▶ _Try it_: Every line of the records below from the line with "[Cardano in Atala" up to and including the line with "SPACE | ALT" must be reproduced exactly, and no line outside that range.

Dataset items

• • •

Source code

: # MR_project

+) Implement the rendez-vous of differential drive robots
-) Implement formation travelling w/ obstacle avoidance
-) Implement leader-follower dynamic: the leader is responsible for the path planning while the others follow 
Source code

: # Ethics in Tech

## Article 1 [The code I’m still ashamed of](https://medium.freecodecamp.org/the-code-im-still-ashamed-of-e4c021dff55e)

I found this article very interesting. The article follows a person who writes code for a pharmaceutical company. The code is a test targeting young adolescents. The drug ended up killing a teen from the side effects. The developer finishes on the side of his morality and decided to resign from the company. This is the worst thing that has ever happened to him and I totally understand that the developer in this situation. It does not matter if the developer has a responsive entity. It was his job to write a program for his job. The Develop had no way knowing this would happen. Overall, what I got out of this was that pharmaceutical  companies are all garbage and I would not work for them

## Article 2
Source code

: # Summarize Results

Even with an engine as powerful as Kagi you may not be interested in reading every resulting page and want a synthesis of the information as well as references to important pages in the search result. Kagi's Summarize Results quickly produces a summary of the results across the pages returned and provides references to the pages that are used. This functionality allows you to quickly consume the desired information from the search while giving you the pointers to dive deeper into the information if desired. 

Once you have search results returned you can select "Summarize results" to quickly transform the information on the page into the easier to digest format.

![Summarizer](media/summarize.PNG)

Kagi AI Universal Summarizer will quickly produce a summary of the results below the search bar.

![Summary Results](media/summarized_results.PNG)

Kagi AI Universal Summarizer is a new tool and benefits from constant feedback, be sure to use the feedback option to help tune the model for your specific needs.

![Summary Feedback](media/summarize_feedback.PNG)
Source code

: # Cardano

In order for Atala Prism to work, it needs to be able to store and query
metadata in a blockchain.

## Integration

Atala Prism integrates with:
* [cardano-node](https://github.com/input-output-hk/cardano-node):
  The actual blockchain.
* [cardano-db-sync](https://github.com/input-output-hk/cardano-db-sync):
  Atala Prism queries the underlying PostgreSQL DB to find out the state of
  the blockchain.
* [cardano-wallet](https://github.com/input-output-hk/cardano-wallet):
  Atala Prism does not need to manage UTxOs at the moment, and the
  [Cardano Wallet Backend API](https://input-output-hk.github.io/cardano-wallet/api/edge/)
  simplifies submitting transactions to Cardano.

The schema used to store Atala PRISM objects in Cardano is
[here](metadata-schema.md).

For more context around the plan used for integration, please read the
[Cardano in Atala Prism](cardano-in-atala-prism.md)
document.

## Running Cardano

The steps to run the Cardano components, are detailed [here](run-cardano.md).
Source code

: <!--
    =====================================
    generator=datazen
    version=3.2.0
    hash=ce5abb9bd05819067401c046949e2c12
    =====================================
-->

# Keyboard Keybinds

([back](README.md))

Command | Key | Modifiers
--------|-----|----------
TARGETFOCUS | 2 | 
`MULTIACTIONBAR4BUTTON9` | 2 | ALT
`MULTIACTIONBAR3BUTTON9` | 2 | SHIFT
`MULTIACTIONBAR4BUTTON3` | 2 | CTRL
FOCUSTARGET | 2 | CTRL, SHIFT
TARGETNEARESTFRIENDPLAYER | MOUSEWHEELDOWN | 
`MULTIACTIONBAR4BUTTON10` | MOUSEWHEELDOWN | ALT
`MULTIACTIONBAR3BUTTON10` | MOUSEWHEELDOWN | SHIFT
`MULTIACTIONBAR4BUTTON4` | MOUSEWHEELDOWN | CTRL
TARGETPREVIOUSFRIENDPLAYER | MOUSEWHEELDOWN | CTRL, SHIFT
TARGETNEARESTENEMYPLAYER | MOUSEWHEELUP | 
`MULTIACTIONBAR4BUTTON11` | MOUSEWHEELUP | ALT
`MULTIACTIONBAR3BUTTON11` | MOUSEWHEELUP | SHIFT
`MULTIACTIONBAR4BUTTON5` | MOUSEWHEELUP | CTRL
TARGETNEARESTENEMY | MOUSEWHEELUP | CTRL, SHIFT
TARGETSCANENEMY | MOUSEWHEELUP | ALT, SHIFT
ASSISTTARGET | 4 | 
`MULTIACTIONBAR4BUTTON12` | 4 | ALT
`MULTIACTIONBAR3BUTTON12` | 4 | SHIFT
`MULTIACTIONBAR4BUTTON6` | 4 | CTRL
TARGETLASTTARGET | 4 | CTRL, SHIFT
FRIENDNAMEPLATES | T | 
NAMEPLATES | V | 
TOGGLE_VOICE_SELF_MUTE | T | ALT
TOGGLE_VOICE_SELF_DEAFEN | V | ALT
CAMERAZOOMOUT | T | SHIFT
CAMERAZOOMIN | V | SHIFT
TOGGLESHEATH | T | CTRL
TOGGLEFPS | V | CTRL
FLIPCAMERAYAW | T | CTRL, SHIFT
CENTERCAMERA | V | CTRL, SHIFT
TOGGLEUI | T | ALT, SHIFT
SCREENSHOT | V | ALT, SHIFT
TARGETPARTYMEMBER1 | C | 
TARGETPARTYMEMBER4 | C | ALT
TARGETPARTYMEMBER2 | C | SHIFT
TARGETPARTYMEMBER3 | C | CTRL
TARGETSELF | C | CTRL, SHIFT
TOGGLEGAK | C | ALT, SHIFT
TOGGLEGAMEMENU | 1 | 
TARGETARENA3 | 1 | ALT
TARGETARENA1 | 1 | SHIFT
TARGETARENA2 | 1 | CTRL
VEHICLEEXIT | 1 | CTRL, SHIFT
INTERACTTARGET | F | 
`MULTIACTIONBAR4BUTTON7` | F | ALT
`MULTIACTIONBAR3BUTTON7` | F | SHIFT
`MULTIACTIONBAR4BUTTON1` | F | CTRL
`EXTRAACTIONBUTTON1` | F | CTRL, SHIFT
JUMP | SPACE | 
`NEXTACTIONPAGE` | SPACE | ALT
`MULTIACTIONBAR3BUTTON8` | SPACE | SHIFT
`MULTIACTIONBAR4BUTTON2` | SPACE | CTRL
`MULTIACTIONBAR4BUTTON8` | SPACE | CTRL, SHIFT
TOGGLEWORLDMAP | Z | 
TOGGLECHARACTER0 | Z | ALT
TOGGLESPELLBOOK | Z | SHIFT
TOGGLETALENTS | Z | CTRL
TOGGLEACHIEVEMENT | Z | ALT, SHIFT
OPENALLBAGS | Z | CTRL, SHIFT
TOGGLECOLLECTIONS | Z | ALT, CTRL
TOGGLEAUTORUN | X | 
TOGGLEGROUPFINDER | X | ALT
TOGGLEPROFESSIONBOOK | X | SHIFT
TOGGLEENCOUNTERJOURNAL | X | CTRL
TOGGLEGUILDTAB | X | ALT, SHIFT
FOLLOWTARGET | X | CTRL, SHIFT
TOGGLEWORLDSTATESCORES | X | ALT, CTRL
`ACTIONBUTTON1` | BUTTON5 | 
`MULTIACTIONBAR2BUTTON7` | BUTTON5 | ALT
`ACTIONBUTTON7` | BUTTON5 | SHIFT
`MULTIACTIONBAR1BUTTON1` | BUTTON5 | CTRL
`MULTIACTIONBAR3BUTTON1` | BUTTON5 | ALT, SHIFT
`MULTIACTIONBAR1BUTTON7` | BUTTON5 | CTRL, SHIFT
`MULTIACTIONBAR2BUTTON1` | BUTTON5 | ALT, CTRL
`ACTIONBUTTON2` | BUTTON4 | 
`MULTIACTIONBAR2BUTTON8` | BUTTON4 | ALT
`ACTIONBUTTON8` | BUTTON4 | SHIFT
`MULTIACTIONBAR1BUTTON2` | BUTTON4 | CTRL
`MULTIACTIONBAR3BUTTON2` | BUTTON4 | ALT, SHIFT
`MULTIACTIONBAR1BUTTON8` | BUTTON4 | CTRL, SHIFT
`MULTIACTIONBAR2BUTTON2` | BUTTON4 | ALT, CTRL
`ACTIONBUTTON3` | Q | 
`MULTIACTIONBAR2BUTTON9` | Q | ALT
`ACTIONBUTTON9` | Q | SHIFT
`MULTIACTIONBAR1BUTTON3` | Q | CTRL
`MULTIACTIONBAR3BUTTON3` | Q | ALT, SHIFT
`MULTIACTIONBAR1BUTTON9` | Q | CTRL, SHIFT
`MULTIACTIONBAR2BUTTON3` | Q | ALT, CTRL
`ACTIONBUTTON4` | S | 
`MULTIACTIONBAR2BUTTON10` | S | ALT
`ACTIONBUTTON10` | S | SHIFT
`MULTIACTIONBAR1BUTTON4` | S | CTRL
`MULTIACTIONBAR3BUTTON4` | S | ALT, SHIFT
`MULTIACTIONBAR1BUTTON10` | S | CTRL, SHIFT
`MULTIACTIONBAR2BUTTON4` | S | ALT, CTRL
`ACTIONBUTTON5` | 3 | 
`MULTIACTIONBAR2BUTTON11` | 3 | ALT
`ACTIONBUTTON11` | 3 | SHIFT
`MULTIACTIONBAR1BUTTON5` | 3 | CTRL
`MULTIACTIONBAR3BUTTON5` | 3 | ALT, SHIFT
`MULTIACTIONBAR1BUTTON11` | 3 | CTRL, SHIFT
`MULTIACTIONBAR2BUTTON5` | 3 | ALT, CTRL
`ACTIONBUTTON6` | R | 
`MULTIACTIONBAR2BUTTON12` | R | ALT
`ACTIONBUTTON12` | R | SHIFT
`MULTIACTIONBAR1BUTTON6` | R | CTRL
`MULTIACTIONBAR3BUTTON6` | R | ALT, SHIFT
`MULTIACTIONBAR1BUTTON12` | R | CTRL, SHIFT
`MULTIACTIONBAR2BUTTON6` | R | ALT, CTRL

• • •

▶ _Task answer_:
[Cardano in Atala Prism](cardano-in-atala-prism.md)
document.

## Running Cardano

The steps to run the Cardano components, are detailed [here](run-cardano.md).
Source code

: <!--
    =====================================
    generator=datazen
    version=3.2.0
    hash=ce5abb9bd05819067401c046949e2c12
    =====================================
-->

# Keyboard Keybinds

([back](README.md))

Command | Key | Modifiers
--------|-----|----------
TARGETFOCUS | 2 | 
`MULTIACTIONBAR4BUTTON9` | 2 | ALT
`MULTIACTIONBAR3BUTTON9` | 2 | SHIFT
`MULTIACTIONBAR4BUTTON3` | 2 | CTRL
FOCUSTARGET | 2 | CTRL, SHIFT
TARGETNEARESTFRIENDPLAYER | MOUSEWHEELDOWN | 
`MULTIACTIONBAR4BUTTON10` | MOUSEWHEELDOWN | ALT
`MULTIACTIONBAR3BUTTON10` | MOUSEWHEELDOWN | SHIFT
`MULTIACTIONBAR4BUTTON4` | MOUSEWHEELDOWN | CTRL
TARGETPREVIOUSFRIENDPLAYER | MOUSEWHEELDOWN | CTRL, SHIFT
TARGETNEARESTENEMYPLAYER | MOUSEWHEELUP | 
`MULTIACTIONBAR4BUTTON11` | MOUSEWHEELUP | ALT
`MULTIACTIONBAR3BUTTON11` | MOUSEWHEELUP | SHIFT
`MULTIACTIONBAR4BUTTON5` | MOUSEWHEELUP | CTRL
TARGETNEARESTENEMY | MOUSEWHEELUP | CTRL, SHIFT
TARGETSCANENEMY | MOUSEWHEELUP | ALT, SHIFT
ASSISTTARGET | 4 | 
`MULTIACTIONBAR4BUTTON12` | 4 | ALT
`MULTIACTIONBAR3BUTTON12` | 4 | SHIFT
`MULTIACTIONBAR4BUTTON6` | 4 | CTRL
TARGETLASTTARGET | 4 | CTRL, SHIFT
FRIENDNAMEPLATES | T | 
NAMEPLATES | V | 
TOGGLE_VOICE_SELF_MUTE | T | ALT
TOGGLE_VOICE_SELF_DEAFEN | V | ALT
CAMERAZOOMOUT | T | SHIFT
CAMERAZOOMIN | V | SHIFT
TOGGLESHEATH | T | CTRL
TOGGLEFPS | V | CTRL
FLIPCAMERAYAW | T | CTRL, SHIFT
CENTERCAMERA | V | CTRL, SHIFT
TOGGLEUI | T | ALT, SHIFT
SCREENSHOT | V | ALT, SHIFT
TARGETPARTYMEMBER1 | C | 
TARGETPARTYMEMBER4 | C | ALT
TARGETPARTYMEMBER2 | C | SHIFT
TARGETPARTYMEMBER3 | C | CTRL
TARGETSELF | C | CTRL, SHIFT
TOGGLEGAK | C | ALT, SHIFT
TOGGLEGAMEMENU | 1 | 
TARGETARENA3 | 1 | ALT
TARGETARENA1 | 1 | SHIFT
TARGETARENA2 | 1 | CTRL
VEHICLEEXIT | 1 | CTRL, SHIFT
INTERACTTARGET | F | 
`MULTIACTIONBAR4BUTTON7` | F | ALT
`MULTIACTIONBAR3BUTTON7` | F | SHIFT
`MULTIACTIONBAR4BUTTON1` | F | CTRL
`EXTRAACTIONBUTTON1` | F | CTRL, SHIFT
JUMP | SPACE | 
`NEXTACTIONPAGE` | SPACE | ALT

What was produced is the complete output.